What is being asked: In the data that follows, count the lines where "change" appears, and write only the number.

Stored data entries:
- Opening Delimiter -

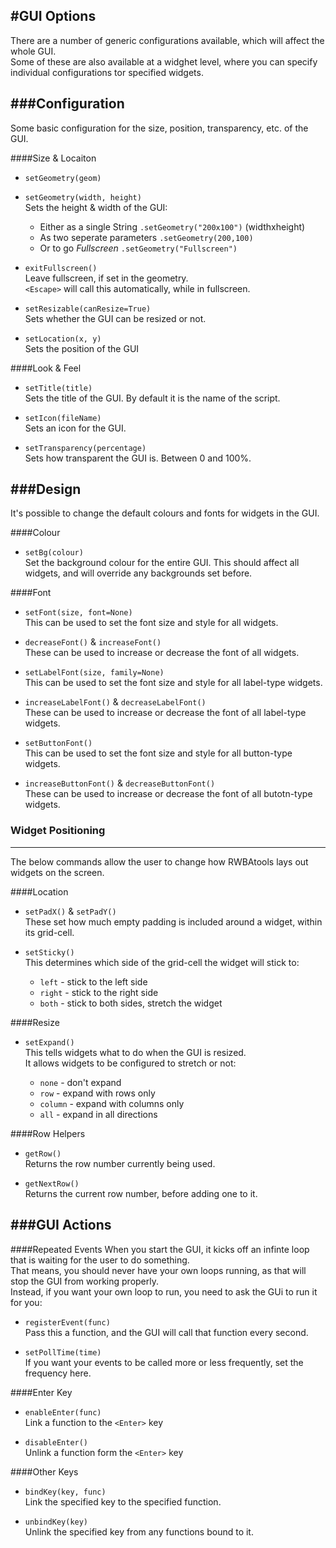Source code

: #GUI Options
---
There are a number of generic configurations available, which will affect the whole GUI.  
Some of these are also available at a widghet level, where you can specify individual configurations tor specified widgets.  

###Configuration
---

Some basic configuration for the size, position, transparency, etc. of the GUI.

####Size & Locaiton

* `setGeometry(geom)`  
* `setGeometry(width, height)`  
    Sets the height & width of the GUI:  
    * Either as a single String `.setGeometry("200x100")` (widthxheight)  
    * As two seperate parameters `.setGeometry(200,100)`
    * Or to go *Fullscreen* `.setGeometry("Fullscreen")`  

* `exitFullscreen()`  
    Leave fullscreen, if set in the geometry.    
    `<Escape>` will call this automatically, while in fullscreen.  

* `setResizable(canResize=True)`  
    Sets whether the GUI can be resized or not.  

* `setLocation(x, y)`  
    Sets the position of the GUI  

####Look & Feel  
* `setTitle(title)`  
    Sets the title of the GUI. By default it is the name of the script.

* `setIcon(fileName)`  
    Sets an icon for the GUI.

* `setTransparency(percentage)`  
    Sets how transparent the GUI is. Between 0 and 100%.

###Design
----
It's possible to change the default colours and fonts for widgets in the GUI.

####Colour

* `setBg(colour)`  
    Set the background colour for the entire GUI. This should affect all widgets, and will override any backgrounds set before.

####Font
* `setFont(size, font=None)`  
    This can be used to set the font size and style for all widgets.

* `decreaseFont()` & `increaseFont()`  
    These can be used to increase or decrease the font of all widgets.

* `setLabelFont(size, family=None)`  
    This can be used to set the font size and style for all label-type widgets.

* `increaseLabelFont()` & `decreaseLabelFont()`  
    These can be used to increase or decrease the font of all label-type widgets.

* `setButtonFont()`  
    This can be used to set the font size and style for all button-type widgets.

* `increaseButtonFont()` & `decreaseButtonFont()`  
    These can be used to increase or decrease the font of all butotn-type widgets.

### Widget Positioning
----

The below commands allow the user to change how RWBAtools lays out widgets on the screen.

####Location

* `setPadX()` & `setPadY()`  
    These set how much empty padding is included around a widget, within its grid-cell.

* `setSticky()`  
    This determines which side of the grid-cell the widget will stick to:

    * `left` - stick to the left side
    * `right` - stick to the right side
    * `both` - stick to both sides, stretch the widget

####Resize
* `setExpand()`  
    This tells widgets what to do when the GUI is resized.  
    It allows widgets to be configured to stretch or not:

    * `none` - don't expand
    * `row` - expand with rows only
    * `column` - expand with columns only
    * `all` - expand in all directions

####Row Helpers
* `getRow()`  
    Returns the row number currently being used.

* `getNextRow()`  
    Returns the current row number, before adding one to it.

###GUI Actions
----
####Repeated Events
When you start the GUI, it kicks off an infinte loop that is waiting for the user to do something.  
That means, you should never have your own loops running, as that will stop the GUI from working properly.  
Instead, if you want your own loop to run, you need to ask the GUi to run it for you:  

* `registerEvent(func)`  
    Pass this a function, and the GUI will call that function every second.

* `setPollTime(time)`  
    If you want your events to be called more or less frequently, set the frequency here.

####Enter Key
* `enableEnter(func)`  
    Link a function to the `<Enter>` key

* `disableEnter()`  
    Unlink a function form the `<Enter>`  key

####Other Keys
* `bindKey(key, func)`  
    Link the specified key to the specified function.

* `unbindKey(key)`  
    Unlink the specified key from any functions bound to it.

- Closing Delimiter -

Response: 2